Today, the twins (now 6 years old all of a sudden) graduated from kindergarten. There was a short celebration event outside the school in the 87 F heat.
The kids, separated into their three different class groups, and walked in a procession to the front of the seating area. They sang some songs, received their certificates, and listened to some remarks, all after we all pledged allegiance to the flag. Listening to myself recite the words to the pledge made me think of many stories that have made recent headlines around the globe. I will leave it at that for now. The ceremony was brief and it was adorable.
After the ceremonies were done, we had the option of signing the kids out of school about 45 minutes early, effectively ending the school year right then and there. The twins would have none of it. They wanted to spend every last minute they could, at school, with their teachers and friends. They wanted to ride the bus and say goodbye to their bus driver, who also had a daughter graduating in their class. So, we let them stay. They were two, of only four kids, that actually stayed in school to take the bus home.
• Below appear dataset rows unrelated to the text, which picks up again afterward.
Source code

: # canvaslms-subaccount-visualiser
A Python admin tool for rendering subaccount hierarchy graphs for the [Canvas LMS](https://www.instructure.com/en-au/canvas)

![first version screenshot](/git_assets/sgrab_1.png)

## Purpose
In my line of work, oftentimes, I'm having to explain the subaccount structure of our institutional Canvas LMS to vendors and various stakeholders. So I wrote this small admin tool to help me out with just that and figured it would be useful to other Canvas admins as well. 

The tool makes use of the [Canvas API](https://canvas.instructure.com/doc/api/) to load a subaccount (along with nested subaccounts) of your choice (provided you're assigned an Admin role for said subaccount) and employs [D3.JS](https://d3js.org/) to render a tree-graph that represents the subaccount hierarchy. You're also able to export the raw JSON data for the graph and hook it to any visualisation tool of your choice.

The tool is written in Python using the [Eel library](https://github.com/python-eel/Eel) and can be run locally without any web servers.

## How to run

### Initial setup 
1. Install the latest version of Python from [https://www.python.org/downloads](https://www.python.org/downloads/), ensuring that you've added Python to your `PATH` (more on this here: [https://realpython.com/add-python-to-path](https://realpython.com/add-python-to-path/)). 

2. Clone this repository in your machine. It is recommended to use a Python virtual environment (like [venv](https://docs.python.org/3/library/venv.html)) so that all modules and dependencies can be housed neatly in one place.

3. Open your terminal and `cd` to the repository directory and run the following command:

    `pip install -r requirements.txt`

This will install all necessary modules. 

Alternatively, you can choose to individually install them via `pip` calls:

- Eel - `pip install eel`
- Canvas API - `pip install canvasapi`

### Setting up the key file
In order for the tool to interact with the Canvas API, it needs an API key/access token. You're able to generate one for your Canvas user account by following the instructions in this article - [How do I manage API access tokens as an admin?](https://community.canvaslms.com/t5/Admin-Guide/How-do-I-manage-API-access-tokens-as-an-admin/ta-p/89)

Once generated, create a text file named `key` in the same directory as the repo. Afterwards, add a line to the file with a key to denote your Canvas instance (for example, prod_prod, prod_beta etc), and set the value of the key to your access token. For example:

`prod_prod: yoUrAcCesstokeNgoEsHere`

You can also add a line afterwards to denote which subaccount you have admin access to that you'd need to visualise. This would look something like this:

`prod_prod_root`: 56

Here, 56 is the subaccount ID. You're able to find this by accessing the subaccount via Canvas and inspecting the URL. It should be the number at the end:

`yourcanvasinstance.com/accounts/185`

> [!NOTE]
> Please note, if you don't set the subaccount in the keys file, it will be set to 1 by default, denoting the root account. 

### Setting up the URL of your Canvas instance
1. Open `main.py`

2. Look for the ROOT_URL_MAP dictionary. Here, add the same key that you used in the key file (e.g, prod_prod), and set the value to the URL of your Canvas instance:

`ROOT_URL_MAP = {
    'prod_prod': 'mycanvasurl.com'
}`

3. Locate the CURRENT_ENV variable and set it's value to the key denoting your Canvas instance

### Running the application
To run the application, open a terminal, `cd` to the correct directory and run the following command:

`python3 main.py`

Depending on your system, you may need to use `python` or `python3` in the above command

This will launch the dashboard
Minutes after the twins and I were home together, Theodore collapsed on the floor, in an outburst of tears and emotion. I could see that something was eating at him, but he couldn’t get words out before emotions took over him. Before I picked him up, he said, “I just love my teacher, and I miss him, and I miss my favorite song.” I picked him up and he hugged me tight, with tears running down his face. He squeezed me and told me he loved me, and I told him the same. I spent the next 20 minutes holding this compassionate little boy who was sobbing, and saying, “We are never going to figure this out.” See, with only 4 kids left in the school, the teachers went out in style, holding an impromptu ‘dance party’ until the buses were called. One of the songs obviously struck a chord with Theodore and the weary young man, who battled the heat, and the last day of school, couldn’t remember the title or words, nor could he see past the immediate uncertainty. His twin sister did her best to sing songs, and try to remember the words of the songs at school, but we could not come up with the song.
Long story, short, I sent an email to their teacher, who did respond with the information. The story I told in the email also brought him to tears, as did his response to me. The song is Can’t Stop the Feeling by Justin Timberlake. I got the answer, and while the kids were sitting at the table eating their special graduation treat-dinner of fresh sushi, I played the song from nearby. The look on Theodore’s face was priceless, as he exclaimed suddenly, “That’s it!!! That’s it!!!” I sat and just watched the satisfaction and joy that was so obvious in Theodore’s face. He looked over at me several times with a content smile. It made my day.
Growing up, I was never a fan of school. Although I did dread the end of the school year. I can still remember those pangs that tugged at me when I thought about the friends and teachers I would lose touch with over the summer months. It always seemed to me, that the little web that was, what I perceived to be a lot of us all sharing a vested interest in all of our progress and performance, would never quite be the same from one year to the next. Either way, I didn’t want it to end. Today, I think I saw that same emotion in my youngest son. As the teacher referred to the twins in his response to me, “…I am going to miss both of them so much. They are two of the kindest and most well-behaved children I have ever worked with…” I appreciate those kind words very much, and I am proud of the twins.
Today was a celebration day because the school year was completed. On to the next level. The next year. The next grade. To me though, today was a reflection of countless moments that were shared throughout the school year. Moments when people came together and affected one another’s lives. Moments when personalities were displayed and choices were acted on. Kudos to all of the teachers, staff, and faculty. I feel that this won’t be the last time we celebrate the Class of 2028.